Jakiś czas temu firma Lego przeprowadziła badania społeczne, pytając dzieci, kim chcą zostać, gdy dorosną. Badania przeprowadzono wśród dzieci w przedziale wiekowym 8–12 lat z USA, Wielkiej Brytanii i Chin. O ile większość małych Amerykanów czy Brytyjczyków chciała zostać youtuberami, o tyle większość małych Chińczyków marzyła, by stać się astronautami (w tamtejszej nomenklaturze – tajkonautami). Ten wybór był za to najmniej popularny pośród dzieci amerykańskich i brytyjskich. 

Wyniki tej ankiety zszokowały trzeźwo myślących Amerykanów i Brytyjczyków. Zdali sobie oni sprawę, że ich kraje są bliskie przegrania rywalizacji cywilizacyjnej z Chinami, skoro ambicją chińskich dzieci jest eksplorowanie kosmosu, a ambicją dzieci ze Stanów Zjednoczonych i Wielkiej Brytanii pozostaje gadanie do kamery. Dlaczego przytoczenie tego badania jest ważne przy okazji afery z celebrytami dostającymi szczepionkę bez kolejki? Chodzi o pewne podejście do tego, „kto jest na szczycie”.

Elita z ekranu

Co w badaniu Lego mogłyby odpowiedzieć polskie dzieci? Jeśli spojrzałyby one na to przez pryzmat tego, co się zdarzyło przy okazji szczepionek, to pewnie częściej wskazałyby zawód aktora niż zawód lekarza. W końcu jeśli nawet w tak ważnej sprawie jak walka z epidemią aktorzy mają być lepiej traktowani niż lekarze, to który zawód lepiej wybrać? 

A teraz odpowiedzmy sobie na pytanie: czy potrzebujemy w Polsce więcej lekarzy, czy aktorów? Odpowiedź wydaje się oczywista. Tym bardziej dewastująca wydaje się cała afera szczepionkowa z celebrytami. I nie chodzi już o sam fakt, że celebryci wzięli szczepionkę poza kolejką, ale o to, że nie czują się z tego powodu głupio. I o to, że znaleźli niemałą grupę obrońców dla swojej postawy. Okazało się bowiem, że w Polsce naprawdę są ludzie, którzy uważają kilka osób, które potrafią przed kamerą udawać kogoś innego, za wartych więcej od ludzi ratujących życie. Nieciekawa to konstatacja.

To, co w Polsce wciąż na szczęście budzi niesmak, na Zachodzie staje się coraz częstszym zjawiskiem. Chodzi o to, że na piedestale stawia się nie wielkich uczonych, wynalazców czy astronautów, ale właśnie tzw. celebrytów, czyli ludzi znanych z tego, że są znani. Bardzo to kontrastuje chociażby z minionymi dziesięcioleciami, kiedy prawdziwym szacunkiem darzono Neila Armstronga czy Alberta Einsteina.

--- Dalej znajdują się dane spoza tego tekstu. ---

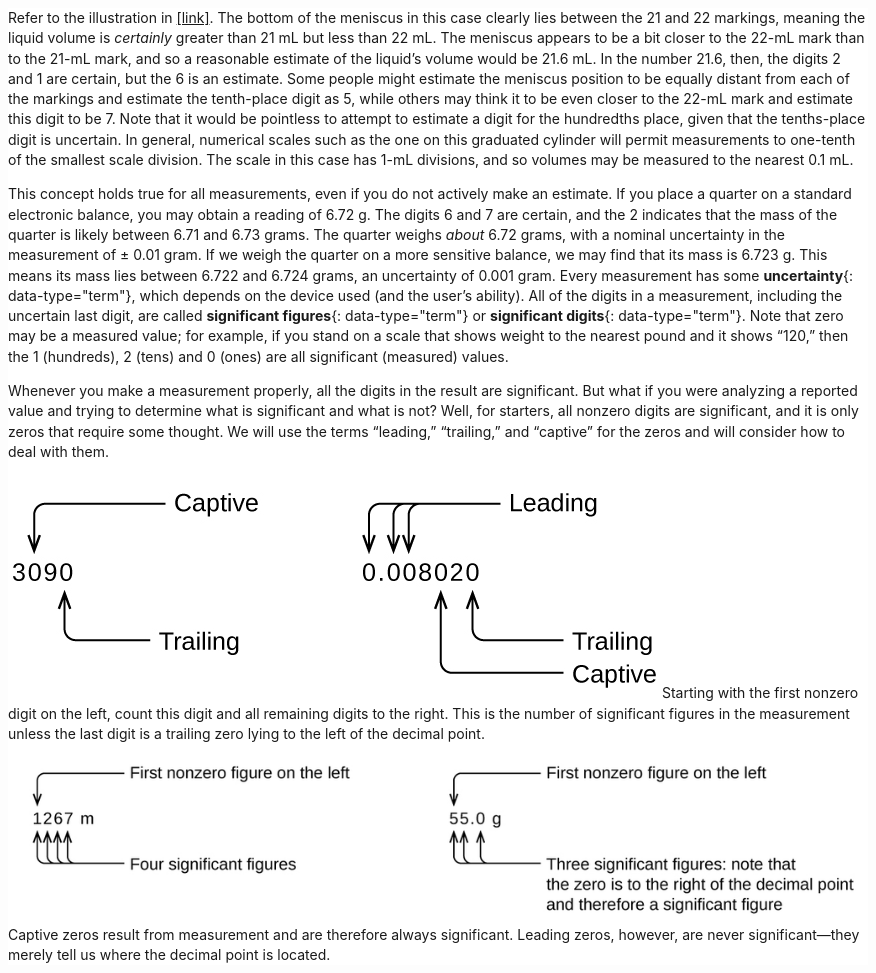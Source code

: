 Refer to the illustration in [\[link\]](#fs-idm337865984). The bottom of the meniscus in this case clearly lies between the 21 and 22 markings, meaning the liquid volume is *certainly* greater than 21 mL but less than 22 mL. The meniscus appears to be a bit closer to the 22-mL mark than to the 21-mL mark, and so a reasonable estimate of the liquid’s volume would be 21.6 mL. In the number 21.6, then, the digits 2 and 1 are certain, but the 6 is an estimate. Some people might estimate the meniscus position to be equally distant from each of the markings and estimate the tenth-place digit as 5, while others may think it to be even closer to the 22-mL mark and estimate this digit to be 7. Note that it would be pointless to attempt to estimate a digit for the hundredths place, given that the tenths-place digit is uncertain. In general, numerical scales such as the one on this graduated cylinder will permit measurements to one-tenth of the smallest scale division. The scale in this case has 1-mL divisions, and so volumes may be measured to the nearest 0.1 mL.

This concept holds true for all measurements, even if you do not actively make an estimate. If you place a quarter on a standard electronic balance, you may obtain a reading of 6.72 g. The digits 6 and 7 are certain, and the 2 indicates that the mass of the quarter is likely between 6.71 and 6.73 grams. The quarter weighs *about* 6.72 grams, with a nominal uncertainty in the measurement of ± 0.01 gram. If we weigh the quarter on a more sensitive balance, we may find that its mass is 6.723 g. This means its mass lies between 6.722 and 6.724 grams, an uncertainty of 0.001 gram. Every measurement has some **uncertainty**{: data-type="term"}, which depends on the device used (and the user’s ability). All of the digits in a measurement, including the uncertain last digit, are called **significant figures**{: data-type="term"} or **significant digits**{: data-type="term"}. Note that zero may be a measured value; for example, if you stand on a scale that shows weight to the nearest pound and it shows “120,” then the 1 (hundreds), 2 (tens) and 0 (ones) are all significant (measured) values.

Whenever you make a measurement properly, all the digits in the result are significant. But what if you were analyzing a reported value and trying to determine what is significant and what is not? Well, for starters, all nonzero digits are significant, and it is only zeros that require some thought. We will use the terms “leading,” “trailing,” and “captive” for the zeros and will consider how to deal with them.

 <span data-type="media" data-alt="The left diagram uses the example of 3090. The zero in the hundreds place is labeled &#x201C;captive&#x201D; and the zero in the ones place is labeled trailing. The right diagram uses the example 0.008020. The three zeros in the ones, tenths, and hundredths places are labeled &#x201C;leading.&#x201D; The zero in the ten-thousandths place is labeled &#x201C;captive&#x201D; and the zero in the millionths place is labeled &#x201C;trailing.&#x201D;"> ![The left diagram uses the example of 3090. The zero in the hundreds place is labeled &#x201C;captive&#x201D; and the zero in the ones place is labeled trailing. The right diagram uses the example 0.008020. The three zeros in the ones, tenths, and hundredths places are labeled &#x201C;leading.&#x201D; The zero in the ten-thousandths place is labeled &#x201C;captive&#x201D; and the zero in the millionths place is labeled &#x201C;trailing.&#x201D;](../resources/CNX_Chem_01_05_SigDigits5_img.jpg) </span> Starting with the first nonzero digit on the left, count this digit and all remaining digits to the right. This is the number of significant figures in the measurement unless the last digit is a trailing zero lying to the left of the decimal point.

 <span data-type="media" data-alt="The left diagram uses the example of 1267 meters. The number 1 is the first nonzero figure on the left. 1267 has 4 significant figures in total. The right diagram uses the example of 55.0 grams. The number 5 in the tens place is the first nonzero figure on the left. 55.0 has 3 significant figures. Note that the 0 is to the right of the decimal point and therefore is a significant figure."> ![The left diagram uses the example of 1267 meters. The number 1 is the first nonzero figure on the left. 1267 has 4 significant figures in total. The right diagram uses the example of 55.0 grams. The number 5 in the tens place is the first nonzero figure on the left. 55.0 has 3 significant figures. Note that the 0 is to the right of the decimal point and therefore is a significant figure.](../resources/CNX_Chem_01_05_SigDigits1_img.jpg) </span> Captive zeros result from measurement and are therefore always significant. Leading zeros, however, are never significant—they merely tell us where the decimal point is located.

Jeszcze bardziej przerażające jest skonfrontowanie kierunku, w którym zmierza Zachód, z tym, co się dzieje chociażby w Chinach. Tam, podobnie jak dziesiątki lat temu na Zachodzie, idolami są ludzie posuwający naukę i technikę do przodu, a nie ludzie gadający swoje kwestie do ekranu. Czyżby Chiny były na prostej drodze do wygrania wyścigu cywilizacyjnego z Zachodem? Skoro ambitni Amerykanie zostaną youtuberami, a ambitni Chińczycy astronautami, to chyba tak. A kim ostatecznie zostaną ambitni młodzi Polacy? Nowym Rudolfem Weiglem czy nową Krystyną Jandą?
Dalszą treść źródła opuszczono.